## INSTRUCTIONS TO FOLLOW
In the records below, find each line with "done" and copy it.

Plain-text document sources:
══════

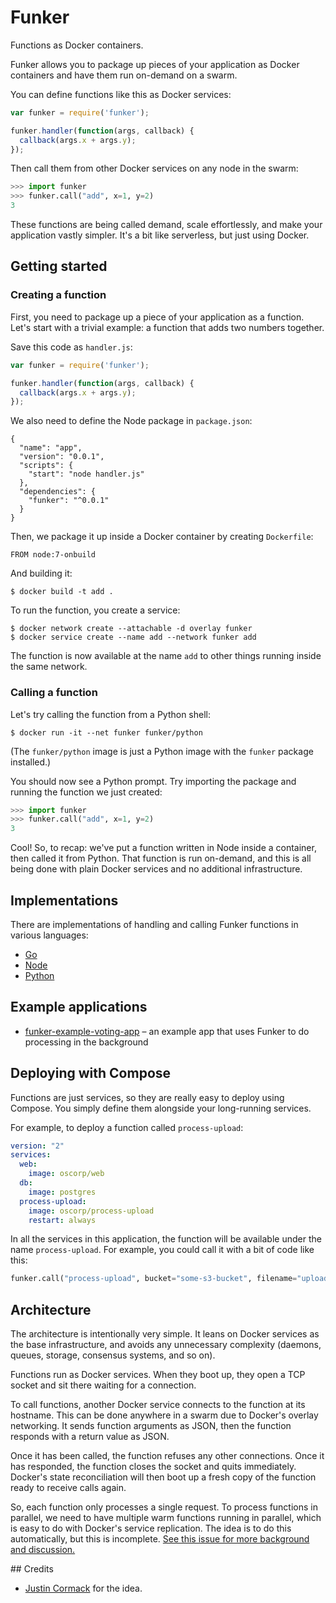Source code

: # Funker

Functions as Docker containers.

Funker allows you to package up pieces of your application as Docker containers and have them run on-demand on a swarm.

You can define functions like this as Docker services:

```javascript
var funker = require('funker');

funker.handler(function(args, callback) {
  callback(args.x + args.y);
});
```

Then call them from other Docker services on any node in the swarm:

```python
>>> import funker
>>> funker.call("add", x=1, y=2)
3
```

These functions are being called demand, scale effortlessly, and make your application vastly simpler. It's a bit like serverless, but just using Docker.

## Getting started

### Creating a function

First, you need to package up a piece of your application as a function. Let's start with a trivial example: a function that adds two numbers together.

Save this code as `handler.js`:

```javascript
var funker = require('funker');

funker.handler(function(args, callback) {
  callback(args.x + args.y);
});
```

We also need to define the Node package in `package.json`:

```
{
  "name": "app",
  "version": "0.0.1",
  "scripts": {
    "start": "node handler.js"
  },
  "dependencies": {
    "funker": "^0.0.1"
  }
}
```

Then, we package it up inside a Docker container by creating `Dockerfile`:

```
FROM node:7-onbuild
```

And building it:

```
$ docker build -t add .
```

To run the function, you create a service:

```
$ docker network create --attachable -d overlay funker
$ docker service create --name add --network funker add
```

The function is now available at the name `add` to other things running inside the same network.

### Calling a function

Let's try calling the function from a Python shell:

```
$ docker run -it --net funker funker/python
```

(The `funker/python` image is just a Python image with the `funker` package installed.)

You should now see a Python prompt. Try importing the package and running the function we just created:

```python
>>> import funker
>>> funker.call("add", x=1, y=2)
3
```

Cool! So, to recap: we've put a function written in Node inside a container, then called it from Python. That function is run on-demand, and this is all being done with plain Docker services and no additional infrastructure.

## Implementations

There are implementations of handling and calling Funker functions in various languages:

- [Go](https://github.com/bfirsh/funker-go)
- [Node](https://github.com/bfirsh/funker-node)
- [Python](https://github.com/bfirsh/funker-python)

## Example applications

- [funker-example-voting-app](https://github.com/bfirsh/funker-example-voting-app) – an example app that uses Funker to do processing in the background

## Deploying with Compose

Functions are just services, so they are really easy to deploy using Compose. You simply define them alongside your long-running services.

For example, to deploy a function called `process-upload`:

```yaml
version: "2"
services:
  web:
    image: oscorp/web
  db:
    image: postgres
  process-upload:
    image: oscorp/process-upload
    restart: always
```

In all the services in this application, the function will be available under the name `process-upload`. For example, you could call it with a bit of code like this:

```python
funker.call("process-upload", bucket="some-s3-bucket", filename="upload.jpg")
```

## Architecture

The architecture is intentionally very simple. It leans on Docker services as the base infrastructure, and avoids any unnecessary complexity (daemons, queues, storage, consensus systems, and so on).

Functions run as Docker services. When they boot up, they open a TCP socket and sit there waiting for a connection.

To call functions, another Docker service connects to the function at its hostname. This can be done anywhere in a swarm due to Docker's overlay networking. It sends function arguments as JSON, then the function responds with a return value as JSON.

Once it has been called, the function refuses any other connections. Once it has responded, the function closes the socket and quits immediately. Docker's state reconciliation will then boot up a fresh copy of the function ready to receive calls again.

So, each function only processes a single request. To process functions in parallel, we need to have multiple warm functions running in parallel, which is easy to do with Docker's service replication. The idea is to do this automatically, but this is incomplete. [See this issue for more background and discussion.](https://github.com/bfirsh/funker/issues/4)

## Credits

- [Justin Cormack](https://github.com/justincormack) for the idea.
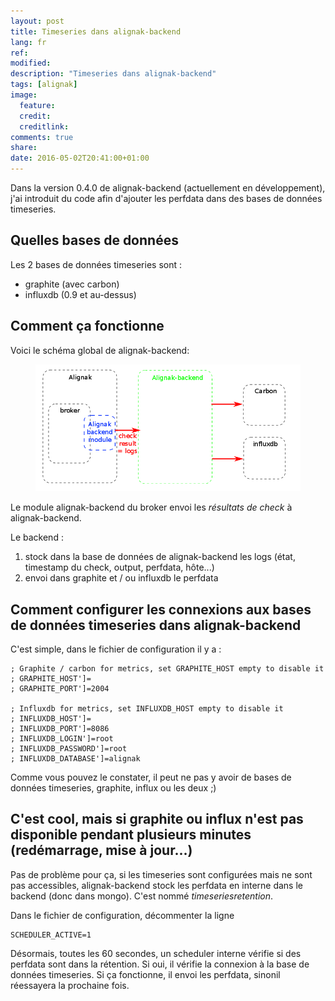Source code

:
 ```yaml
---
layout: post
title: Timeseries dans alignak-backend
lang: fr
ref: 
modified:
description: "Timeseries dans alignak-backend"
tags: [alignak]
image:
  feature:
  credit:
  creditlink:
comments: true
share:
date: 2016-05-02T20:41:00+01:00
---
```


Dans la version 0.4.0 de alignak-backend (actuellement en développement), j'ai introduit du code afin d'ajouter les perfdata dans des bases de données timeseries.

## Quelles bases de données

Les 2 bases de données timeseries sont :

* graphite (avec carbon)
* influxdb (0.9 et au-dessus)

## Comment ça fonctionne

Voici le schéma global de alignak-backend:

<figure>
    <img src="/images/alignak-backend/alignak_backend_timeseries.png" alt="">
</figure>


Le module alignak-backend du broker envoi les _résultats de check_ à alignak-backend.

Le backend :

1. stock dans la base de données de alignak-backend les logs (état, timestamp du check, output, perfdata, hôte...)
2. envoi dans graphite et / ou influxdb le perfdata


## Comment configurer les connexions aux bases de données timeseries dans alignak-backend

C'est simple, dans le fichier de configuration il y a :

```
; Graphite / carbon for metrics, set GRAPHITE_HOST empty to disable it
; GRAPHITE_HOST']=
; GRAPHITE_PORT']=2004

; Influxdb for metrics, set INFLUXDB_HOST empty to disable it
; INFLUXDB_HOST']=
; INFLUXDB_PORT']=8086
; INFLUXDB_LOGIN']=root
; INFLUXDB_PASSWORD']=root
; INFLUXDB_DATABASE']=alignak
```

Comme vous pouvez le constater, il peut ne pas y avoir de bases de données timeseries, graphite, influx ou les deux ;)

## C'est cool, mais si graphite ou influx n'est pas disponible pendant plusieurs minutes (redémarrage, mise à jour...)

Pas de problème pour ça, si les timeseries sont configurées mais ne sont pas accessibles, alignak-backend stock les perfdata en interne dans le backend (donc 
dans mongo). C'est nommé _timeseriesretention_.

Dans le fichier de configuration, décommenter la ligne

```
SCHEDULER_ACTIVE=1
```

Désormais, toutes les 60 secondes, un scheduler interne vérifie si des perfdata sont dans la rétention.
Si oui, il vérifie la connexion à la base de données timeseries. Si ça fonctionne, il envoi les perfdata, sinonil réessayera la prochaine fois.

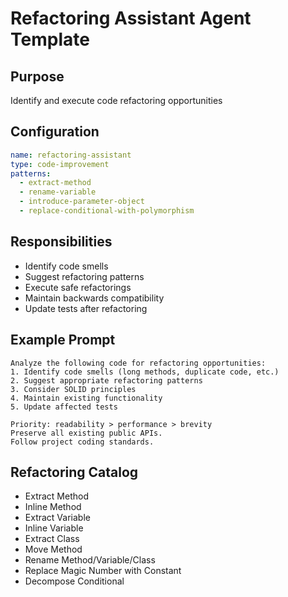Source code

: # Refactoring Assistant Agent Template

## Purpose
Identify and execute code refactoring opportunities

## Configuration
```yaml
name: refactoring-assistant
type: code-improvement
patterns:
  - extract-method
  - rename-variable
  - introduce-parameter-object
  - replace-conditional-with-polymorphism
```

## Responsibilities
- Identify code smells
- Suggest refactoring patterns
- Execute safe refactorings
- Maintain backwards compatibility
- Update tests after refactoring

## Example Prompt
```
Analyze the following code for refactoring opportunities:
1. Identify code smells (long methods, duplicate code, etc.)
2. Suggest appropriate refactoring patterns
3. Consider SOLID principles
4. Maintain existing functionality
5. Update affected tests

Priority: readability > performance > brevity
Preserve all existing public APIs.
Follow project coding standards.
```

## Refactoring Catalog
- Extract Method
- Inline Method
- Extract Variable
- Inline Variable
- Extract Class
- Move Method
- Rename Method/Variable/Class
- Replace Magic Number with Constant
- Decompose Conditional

══════

## REPLY
Cool! So, to recap: we've put a function written in Node inside a container, then called it from Python. That function is run on-demand, and this is all being done with plain Docker services and no additional infrastructure.
To call functions, another Docker service connects to the function at its hostname. This can be done anywhere in a swarm due to Docker's overlay networking. It sends function arguments as JSON, then the function responds with a return value as JSON.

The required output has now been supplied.